As I say in the essay, “many of the most interesting scholars on the subject of the politics of technology focus on its obduracy. In driving home the point that artifacts have politics and design has implications, they look at how artifacts often stick around in such a way that we must live with the consequences of design.” But one of the most interesting things about digital technologies today is their ephemerality. Our digital environment abounds with evanescent hacks, patches, and quick fixes, many of them laboriously assembled and bearing all the hallmarks of complex socio-technological artifacts, but at the same time unabashedly temporary.
As a scholar trained to consider the lasting impacts of design, for some time now I’ve been attempting to come to terms, not with the obduracy of political artifacts—the sociology of the freeway system, the power grid, or the railroad. Rather, I’ve been looking for a sociology of the kludge: a language to capture the agency, intelligence, and politics behind fleeting, inelegant, and opportunistic solutions that—while they often evolve over time to become infrastructure—are deployed first and foremost with regard to their immediate consequences.

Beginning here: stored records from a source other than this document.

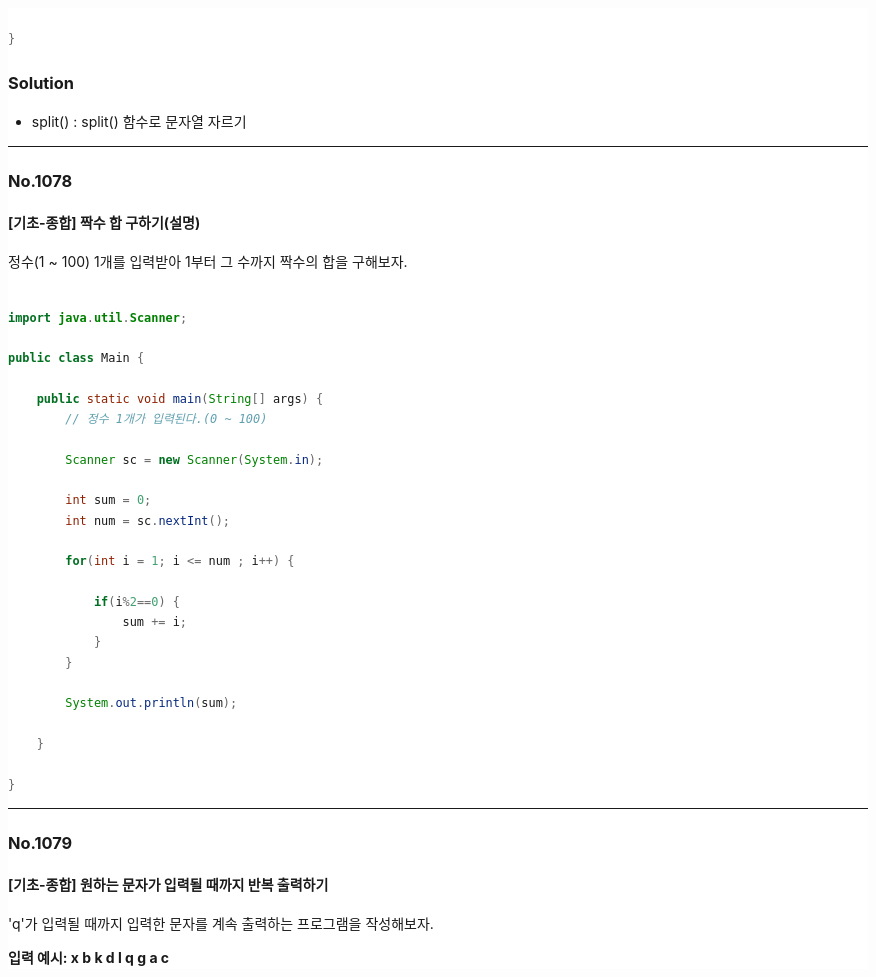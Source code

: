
 ```java

}

```

### Solution
- split() : split() 함수로 문자열 자르기

<hr/>

### No.1078
#### [기초-종합] 짝수 합 구하기(설명)
정수(1 ~ 100) 1개를 입력받아 1부터 그 수까지 짝수의 합을 구해보자.

```java

import java.util.Scanner;

public class Main {

	public static void main(String[] args) {
		// 정수 1개가 입력된다.(0 ~ 100)
		
		Scanner sc = new Scanner(System.in);
		
		int sum = 0;
		int num = sc.nextInt();
		
		for(int i = 1; i <= num ; i++) {
			
			if(i%2==0) {
				sum += i;
			}
		}
		
		System.out.println(sum);

	}

}


```

<hr/>

### No.1079
#### [기초-종합] 원하는 문자가 입력될 때까지 반복 출력하기
'q'가 입력될 때까지 입력한 문자를 계속 출력하는 프로그램을 작성해보자.

**입력 예시: x b k d l q g a c**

Examples of this sort of ingenuity abound in the case of online television distribution, where large companies, start-ups, and users alike are, as we speak, hammering out evolving solutions to delivering and consuming content in new ways, in new places, and on new terms. Media distribution is an area that’s arguably understudied in general, and I’ve found online television distribution a wonderful corner of the media landscape through which to explore the sociology of the kludge. The zeal with which players in this arena exploit market inefficiencies, brief windows of opportunity, and gaps in regulation is instructive and sometimes breathtaking. It is no coincidence, for example, that a dissenting appeals court judge who ruled recently on legal challenges to the online TV start-up, Aereo’s business model, called the company “a Rube Goldberg-like contrivance, overengineered in an attempt to avoid the reach of the Copyright Act and to take advantage of a perceived loophole in the law.”
My own attached essay looks at the how new pathways for television distribution were forged in the period between 2007 and 2009, through the lens of two start-up companies with very different objectives: the online television portal Hulu, and the connected television interface company, Boxee, as well as the users who engaged with and modified their offerings. In these cases you can see, in embryo, many of the industry controversies that have followed in the subsequent half decade, including not just the Aereo case, but also dust-ups over Google TV, the rise of “TV Everywhere,” the near sell-off of Hulu by the networks, and other tumultuous events in online television distribution.
I hope you find the paper valuable and I welcome your comments and insights. Please feel free to share this work or point people to it. The citation info is as follows:
Braun, J. A. (2013). Going over the top: Online television distribution as
socio-technological system. Communication, Culture & Critique, 6(3).
At the request of the publishers, I should also mention that Communication, Culture & Critique is a journal of the International Communication Association and is published by Wiley.